By the 40th anniversary of the assassination, Kennedy’s legacy was undergoing further revision. The impact of Hersh’s work is acknowledged in the opening line of Robert Dallek’s December 2002 Atlantic cover story:
Recent assessments of Kennedy’s presidency have tended to raise “questions of character”—to view his Administration in the context of his sometimes wayward personal behavior. Such assessments are incomplete. Newly uncovered medical records reveal that the scope and intensity of his physical suffering were beyond what we had previously imagined. What Kennedy endured—and what he hid from the public—both complicates and enlarges our understanding of his character.
Dallek’s article revealed what even Hersh hadn’t discovered (or disclosed). The fact that Kennedy had Addison’s disease was not news. He admitted that during his lifetime. The incredible, byzantine, all-encompassing system that Kennedy and his staff designed to hide the severity of his ailment from the public – that was news. The fact that Kennedy was on massive doses of painkillers throughout his entire presidency, that he required amphetamines, that he may have been addicted to something other than sex – that was news.

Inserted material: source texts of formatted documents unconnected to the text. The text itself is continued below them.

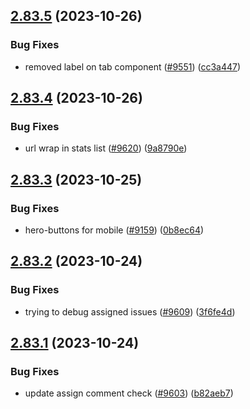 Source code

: ## [2.83.5](https://github.com/EddieHubCommunity/BioDrop/compare/v2.83.4...v2.83.5) (2023-10-26)


### Bug Fixes

* removed label on tab component ([#9551](https://github.com/EddieHubCommunity/BioDrop/issues/9551)) ([cc3a447](https://github.com/EddieHubCommunity/BioDrop/commit/cc3a4477a6d41995f7c7dd2bd315cc856f71ce6e))



## [2.83.4](https://github.com/EddieHubCommunity/BioDrop/compare/v2.83.3...v2.83.4) (2023-10-26)


### Bug Fixes

* url wrap in stats list ([#9620](https://github.com/EddieHubCommunity/BioDrop/issues/9620)) ([9a8790e](https://github.com/EddieHubCommunity/BioDrop/commit/9a8790e1b4b1135e33535f627a05c2ea4c595a77))



## [2.83.3](https://github.com/EddieHubCommunity/BioDrop/compare/v2.83.2...v2.83.3) (2023-10-25)


### Bug Fixes

* hero-buttons for mobile ([#9159](https://github.com/EddieHubCommunity/BioDrop/issues/9159)) ([0b8ec64](https://github.com/EddieHubCommunity/BioDrop/commit/0b8ec64a43ba5f63cb0fa3e1fd8f19edd1656546))



## [2.83.2](https://github.com/EddieHubCommunity/BioDrop/compare/v2.83.1...v2.83.2) (2023-10-24)


### Bug Fixes

* trying to debug assigned issues ([#9609](https://github.com/EddieHubCommunity/BioDrop/issues/9609)) ([3f6fe4d](https://github.com/EddieHubCommunity/BioDrop/commit/3f6fe4dee34c88341b3a0063358dc749ce4e766f))



## [2.83.1](https://github.com/EddieHubCommunity/BioDrop/compare/v2.83.0...v2.83.1) (2023-10-24)


### Bug Fixes

* update assign comment check ([#9603](https://github.com/EddieHubCommunity/BioDrop/issues/9603)) ([b82aeb7](https://github.com/EddieHubCommunity/BioDrop/commit/b82aeb779299df144cb50d0b82832667550ceeae))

Imagine not discovering the full scope of the Watergate cover-up until, say, 2011. The pay-offs, the perjury, all the cloak-and-dagger shit. Now multiply all that by powers of a hundred. This is the impact the general public should have experienced (and Kennedy aficionados certainly did) when they learned that JFK spent long periods of his presidency as a kind of half-cogent prop held together by straps and metal braces underneath his clothes. That he was in constant and agonizing pain. That he was perpetually at death’s doorstep, that he’d taken up permanent residence on death’s doorstep as a young boy. That he had little chance of living into his 50s (hence the urgency to run for president in 1960). That a metal brace on his back held him perfectly upright for Lee Harvey Oswald’s third and fatal bullet.
Hersh had actually disclosed that last horrifying fact in 1997, and had wrongly attributed the brace to a nasty pool-side fall that occurred a few days earlier when the president was, you guessed it, having sex. The pool-side sex/fall did happen, but the brace was there to counteract Addison’s effect on the president’s back.
A weak, dying man in a 42-year old’s body that functions like a 72-year old’s body (except for the groin) certainly cuts a sympathetic figure. But even here, Kennedy found ways to behave recklessly.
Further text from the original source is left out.